In accordance with the invention, FADEC system <NUM> receives feedback on the running time of turbine engine <NUM>, and determines an amount of time for operating starter motor <NUM> based on the running time of turbine engine <NUM>. For example, the longer the running time of turbine engine <NUM>, the longer starter motor <NUM> is operated to provide sufficient residual heat exhaustion from turbine engine <NUM>. Moreover, in one embodiment, FADEC system <NUM> receives feedback on the temperature within turbine engine <NUM>, and operates starter motor <NUM> until the temperature is reduced to below a second predetermined threshold.

An exemplary technical effect of the system and methods described herein includes at least one of: (a) exhausting residual heat from a turbine engine to reduce the likelihood of formation of thermal rotor bow; (b) reducing contact-related wear between rotating and stationary components of the turbine engine caused as a result of thermal rotor bow; and (c) reducing startup time for the turbine engine.

Exemplary embodiments of a turbine engine and related components are described above in detail. The system is not limited to the specific embodiments described herein, but rather, components of systems and/or steps of the methods may be utilized independently and separately from other components and/or steps described herein. For example, the configuration of components described herein may also be used in combination with other processes, and is not limited to practice with only turbine engines and related methods as described herein. Rather, the exemplary embodiment can be implemented and utilized in connection with many applications where improving turbine engine performance is desired.

Although specific features of various embodiments of the present disclosure may be shown in some drawings and not in others, this is for convenience only.

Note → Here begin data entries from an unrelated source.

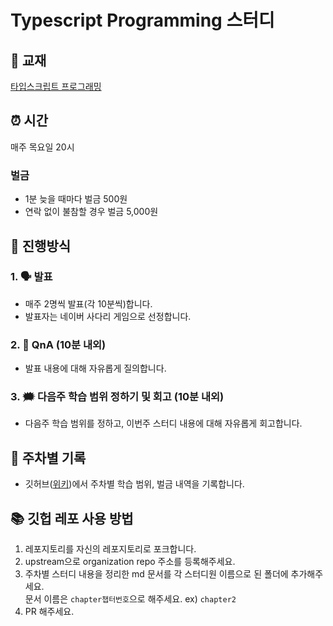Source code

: # Typescript Programming 스터디

## 📘 교재

[타입스크립트 프로그래밍](https://www.yes24.com/Product/Goods/90265564)

## ⏰ 시간

매주 목요일 20시

### 벌금

- 1분 늦을 때마다 벌금 500원
- 연락 없이 불참할 경우 벌금 5,000원

## 📖 진행방식

### 1. 🗣️ 발표

- 매주 2명씩 발표(각 10분씩)합니다.
- 발표자는 네이버 사다리 게임으로 선정합니다.

### 2. 🤔 QnA (10분 내외)

- 발표 내용에 대해 자유롭게 질의합니다.

### 3. 🗯️ 다음주 학습 범위 정하기 및 회고 (10분 내외)

- 다음주 학습 범위를 정하고, 이번주 스터디 내용에 대해 자유롭게 회고합니다.

## 🧾 주차별 기록

- 깃허브([위키](https://github.com/sujinjwa/Typescript-Programming-Study/wiki))에서 주차별 학습 범위, 벌금 내역을 기록합니다.

## 📚 깃헙 레포 사용 방법

1. 레포지토리를 자신의 레포지토리로 포크합니다.
2. upstream으로 organization repo 주소를 등록해주세요.
3. 주차별 스터디 내용을 정리한 md 문서를 각 스터디원 이름으로 된 폴더에 추가해주세요. <br />
   문서 이름은 `chapter챕터번호`으로 해주세요. ex) `chapter2`
4. PR 해주세요. <br/>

Some embodiments involve the use of one or more electronic or computing devices. Such devices typically include a processor or controller, such as a general purpose central processing unit (CPU), a graphics processing unit (GPU), a microcontroller, a reduced instruction set computer (RISC) processor, an application specific integrated circuit (ASIC), a programmable logic circuit (PLC), and/or any other circuit or processor capable of executing the functions described herein. The methods described herein may be encoded as executable instructions embodied in a computer readable medium, including, without limitation, a storage device and/or a memory device. Such instructions, when executed by a processor, cause the processor to perform at least a portion of the methods described herein. The above examples are exemplary only, and thus are not intended to limit any way the definition and/or meaning of the term processor.

Claim 1:
A method of mitigating thermal rotor bow in a rotor assembly of a turbine engine (<NUM>), the method comprising:
receiving feedback on a running time of the turbine engine;
performing a plurality of motoring cycles between engine shutdown and restart, each of the plurality of motoring cycles comprising:
receiving feedback on a temperature within a turbine engine in a post-shutdown state;
actuating a starter motor (<NUM>) when the temperature is greater than a predetermined temperature threshold and when the running time of the turbine engine is greater than a predetermined running time-threshold;
operating the starter motor (<NUM>) for at least a preset motoring time to exhaust residual heat from the turbine engine; and
shutting down the starter motor after the preset motoring time.